Plain-text document sources
-------
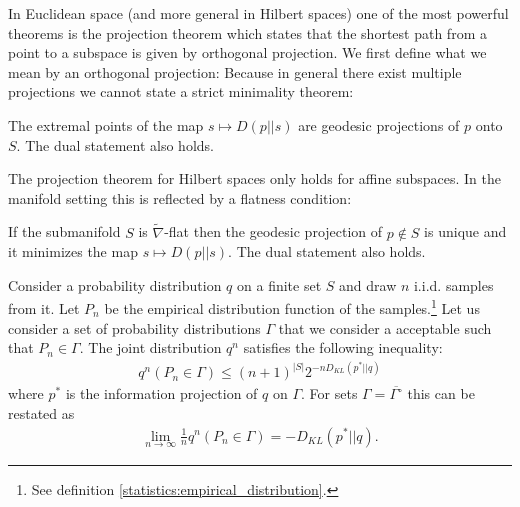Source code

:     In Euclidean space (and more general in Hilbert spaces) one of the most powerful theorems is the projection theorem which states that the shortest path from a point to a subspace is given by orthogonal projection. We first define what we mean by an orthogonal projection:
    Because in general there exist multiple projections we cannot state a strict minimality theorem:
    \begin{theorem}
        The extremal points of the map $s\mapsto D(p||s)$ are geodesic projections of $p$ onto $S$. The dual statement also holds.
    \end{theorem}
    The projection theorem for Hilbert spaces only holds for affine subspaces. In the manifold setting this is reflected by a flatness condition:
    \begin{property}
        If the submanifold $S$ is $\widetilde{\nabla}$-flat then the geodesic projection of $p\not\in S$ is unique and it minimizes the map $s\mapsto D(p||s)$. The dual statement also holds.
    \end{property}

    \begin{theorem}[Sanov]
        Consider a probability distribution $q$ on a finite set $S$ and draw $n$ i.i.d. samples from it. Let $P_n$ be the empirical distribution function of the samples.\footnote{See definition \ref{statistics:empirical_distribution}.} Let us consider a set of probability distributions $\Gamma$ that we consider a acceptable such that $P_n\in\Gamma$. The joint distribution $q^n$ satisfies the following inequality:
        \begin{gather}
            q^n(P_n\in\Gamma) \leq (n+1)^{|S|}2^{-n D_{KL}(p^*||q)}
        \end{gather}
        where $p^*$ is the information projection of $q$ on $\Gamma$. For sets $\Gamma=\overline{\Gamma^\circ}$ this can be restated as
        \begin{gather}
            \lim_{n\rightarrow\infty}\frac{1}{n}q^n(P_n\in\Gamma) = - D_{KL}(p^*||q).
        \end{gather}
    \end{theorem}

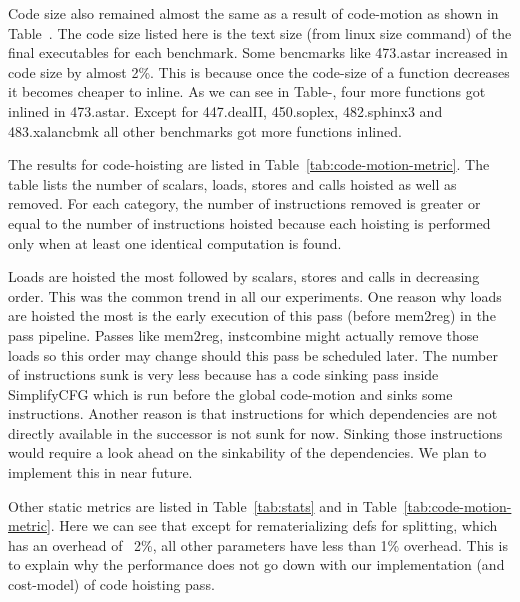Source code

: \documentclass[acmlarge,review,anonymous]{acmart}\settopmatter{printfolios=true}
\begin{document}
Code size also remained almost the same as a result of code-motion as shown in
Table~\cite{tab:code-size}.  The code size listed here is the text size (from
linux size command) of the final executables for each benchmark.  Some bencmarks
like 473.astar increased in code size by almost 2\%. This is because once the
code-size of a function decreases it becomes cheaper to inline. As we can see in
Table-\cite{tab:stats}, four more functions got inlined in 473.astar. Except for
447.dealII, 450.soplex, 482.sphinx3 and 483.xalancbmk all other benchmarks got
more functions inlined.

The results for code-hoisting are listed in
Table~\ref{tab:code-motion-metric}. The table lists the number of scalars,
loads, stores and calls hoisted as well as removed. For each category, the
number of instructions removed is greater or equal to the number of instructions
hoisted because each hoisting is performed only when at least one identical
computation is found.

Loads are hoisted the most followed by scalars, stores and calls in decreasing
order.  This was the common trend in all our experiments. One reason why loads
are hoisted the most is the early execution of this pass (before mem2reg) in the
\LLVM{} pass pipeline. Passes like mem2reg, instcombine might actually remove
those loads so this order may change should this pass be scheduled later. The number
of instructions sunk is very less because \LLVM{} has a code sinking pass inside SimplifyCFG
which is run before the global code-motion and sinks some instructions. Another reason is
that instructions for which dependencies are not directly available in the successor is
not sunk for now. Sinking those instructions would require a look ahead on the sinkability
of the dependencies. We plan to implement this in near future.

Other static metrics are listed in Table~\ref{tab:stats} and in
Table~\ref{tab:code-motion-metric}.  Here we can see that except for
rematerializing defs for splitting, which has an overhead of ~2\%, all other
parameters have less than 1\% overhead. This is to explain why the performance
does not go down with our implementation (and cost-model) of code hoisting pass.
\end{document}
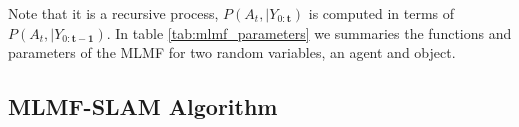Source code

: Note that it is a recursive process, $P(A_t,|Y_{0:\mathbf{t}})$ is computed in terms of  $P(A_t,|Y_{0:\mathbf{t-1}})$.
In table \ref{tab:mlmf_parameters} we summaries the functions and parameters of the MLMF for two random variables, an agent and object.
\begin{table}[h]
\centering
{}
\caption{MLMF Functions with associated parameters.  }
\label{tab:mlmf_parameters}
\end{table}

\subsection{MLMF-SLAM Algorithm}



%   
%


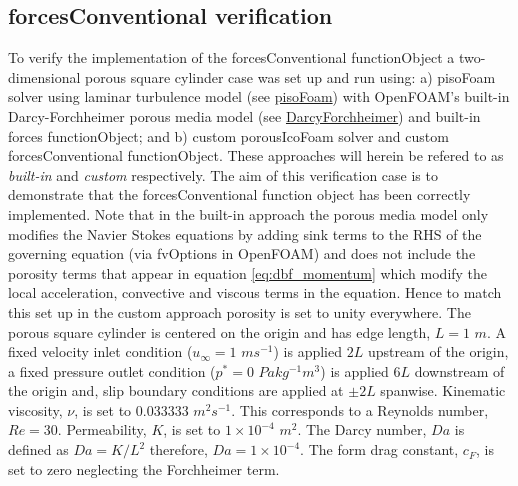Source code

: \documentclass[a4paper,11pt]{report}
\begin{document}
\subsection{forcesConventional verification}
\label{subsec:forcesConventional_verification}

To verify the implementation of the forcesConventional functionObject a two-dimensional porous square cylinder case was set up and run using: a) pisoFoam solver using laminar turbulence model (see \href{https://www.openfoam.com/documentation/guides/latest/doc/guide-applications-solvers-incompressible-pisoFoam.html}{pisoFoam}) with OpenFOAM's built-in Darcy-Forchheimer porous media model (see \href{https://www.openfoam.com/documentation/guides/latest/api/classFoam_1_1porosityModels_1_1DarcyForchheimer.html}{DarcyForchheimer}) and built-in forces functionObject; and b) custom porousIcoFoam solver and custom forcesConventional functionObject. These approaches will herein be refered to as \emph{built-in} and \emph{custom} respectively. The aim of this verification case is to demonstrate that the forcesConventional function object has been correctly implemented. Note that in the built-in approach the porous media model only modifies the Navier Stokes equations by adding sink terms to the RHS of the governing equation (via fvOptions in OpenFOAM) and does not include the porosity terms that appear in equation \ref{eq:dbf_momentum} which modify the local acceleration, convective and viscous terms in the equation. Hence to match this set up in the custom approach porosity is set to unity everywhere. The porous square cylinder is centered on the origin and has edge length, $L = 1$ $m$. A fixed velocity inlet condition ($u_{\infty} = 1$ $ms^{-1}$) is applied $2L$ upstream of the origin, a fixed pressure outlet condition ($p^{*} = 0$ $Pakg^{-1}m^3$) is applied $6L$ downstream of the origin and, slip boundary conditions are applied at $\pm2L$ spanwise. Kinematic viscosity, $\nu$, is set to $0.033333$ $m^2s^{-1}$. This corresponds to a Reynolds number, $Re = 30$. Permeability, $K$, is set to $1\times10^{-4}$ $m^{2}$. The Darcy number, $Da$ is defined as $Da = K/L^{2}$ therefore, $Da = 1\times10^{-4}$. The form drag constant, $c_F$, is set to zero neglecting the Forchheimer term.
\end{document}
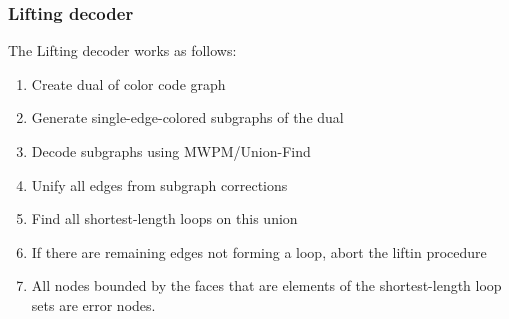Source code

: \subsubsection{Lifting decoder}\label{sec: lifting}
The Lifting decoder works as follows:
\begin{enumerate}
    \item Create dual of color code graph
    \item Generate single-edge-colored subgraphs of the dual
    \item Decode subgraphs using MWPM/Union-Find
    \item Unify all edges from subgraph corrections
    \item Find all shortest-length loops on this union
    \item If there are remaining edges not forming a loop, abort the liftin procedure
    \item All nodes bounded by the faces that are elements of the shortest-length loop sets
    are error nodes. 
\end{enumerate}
-------
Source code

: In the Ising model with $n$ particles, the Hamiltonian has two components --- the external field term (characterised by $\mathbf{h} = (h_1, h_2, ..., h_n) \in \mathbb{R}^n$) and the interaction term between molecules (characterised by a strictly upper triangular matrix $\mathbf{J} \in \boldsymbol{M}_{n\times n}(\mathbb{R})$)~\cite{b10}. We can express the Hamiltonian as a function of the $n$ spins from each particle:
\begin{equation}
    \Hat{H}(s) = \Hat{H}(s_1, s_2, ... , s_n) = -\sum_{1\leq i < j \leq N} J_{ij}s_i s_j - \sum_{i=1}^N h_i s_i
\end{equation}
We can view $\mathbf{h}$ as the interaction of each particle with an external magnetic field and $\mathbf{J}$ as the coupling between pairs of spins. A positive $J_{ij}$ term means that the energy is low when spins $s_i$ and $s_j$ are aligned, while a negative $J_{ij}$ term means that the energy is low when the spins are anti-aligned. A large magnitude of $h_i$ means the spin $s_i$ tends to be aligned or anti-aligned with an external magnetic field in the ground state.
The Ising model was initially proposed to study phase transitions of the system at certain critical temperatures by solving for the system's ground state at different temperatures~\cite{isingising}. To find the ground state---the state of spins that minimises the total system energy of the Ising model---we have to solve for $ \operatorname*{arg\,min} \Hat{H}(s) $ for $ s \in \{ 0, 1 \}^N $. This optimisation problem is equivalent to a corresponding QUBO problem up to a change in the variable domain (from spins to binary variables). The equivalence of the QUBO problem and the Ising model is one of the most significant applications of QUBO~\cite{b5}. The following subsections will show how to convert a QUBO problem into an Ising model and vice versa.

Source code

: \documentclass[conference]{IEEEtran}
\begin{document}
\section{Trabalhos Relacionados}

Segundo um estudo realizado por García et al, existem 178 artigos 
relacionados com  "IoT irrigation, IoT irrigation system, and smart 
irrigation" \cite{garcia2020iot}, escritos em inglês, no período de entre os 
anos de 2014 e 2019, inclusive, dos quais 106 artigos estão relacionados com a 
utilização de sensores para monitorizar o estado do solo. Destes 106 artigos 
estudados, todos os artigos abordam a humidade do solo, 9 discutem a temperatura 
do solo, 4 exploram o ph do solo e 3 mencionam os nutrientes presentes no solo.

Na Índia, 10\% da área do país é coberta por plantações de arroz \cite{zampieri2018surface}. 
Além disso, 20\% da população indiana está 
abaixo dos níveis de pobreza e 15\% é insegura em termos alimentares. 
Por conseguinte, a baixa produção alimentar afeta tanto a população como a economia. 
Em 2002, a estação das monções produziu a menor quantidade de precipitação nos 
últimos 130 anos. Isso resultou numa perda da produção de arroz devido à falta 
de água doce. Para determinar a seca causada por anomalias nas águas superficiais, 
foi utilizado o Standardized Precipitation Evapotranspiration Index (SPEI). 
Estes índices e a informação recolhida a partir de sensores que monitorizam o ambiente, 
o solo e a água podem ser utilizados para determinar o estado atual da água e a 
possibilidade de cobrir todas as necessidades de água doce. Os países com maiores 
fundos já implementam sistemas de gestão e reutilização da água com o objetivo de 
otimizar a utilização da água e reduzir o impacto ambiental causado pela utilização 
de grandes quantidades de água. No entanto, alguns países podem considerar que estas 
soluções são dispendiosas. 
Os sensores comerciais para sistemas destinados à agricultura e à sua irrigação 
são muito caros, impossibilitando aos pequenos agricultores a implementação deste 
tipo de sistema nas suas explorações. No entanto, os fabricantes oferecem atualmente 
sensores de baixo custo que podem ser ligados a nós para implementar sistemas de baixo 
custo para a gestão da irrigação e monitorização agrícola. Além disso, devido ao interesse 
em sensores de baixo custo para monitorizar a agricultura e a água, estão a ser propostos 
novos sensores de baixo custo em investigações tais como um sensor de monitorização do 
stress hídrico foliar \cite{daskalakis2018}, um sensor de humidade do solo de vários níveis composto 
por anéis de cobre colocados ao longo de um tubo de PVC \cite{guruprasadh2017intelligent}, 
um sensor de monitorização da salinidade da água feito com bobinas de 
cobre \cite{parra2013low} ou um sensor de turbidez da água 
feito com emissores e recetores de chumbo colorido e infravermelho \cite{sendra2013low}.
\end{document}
-------
Description of the task: As the answer, set down only the lines from the data above between the one holding "number of instructions removed" and the one holding "Loads are hoisted", inclusive, exactly as they read.

Answer for this exercise:
number of instructions removed is greater or equal to the number of instructions
hoisted because each hoisting is performed only when at least one identical
computation is found.

Loads are hoisted the most followed by scalars, stores and calls in decreasing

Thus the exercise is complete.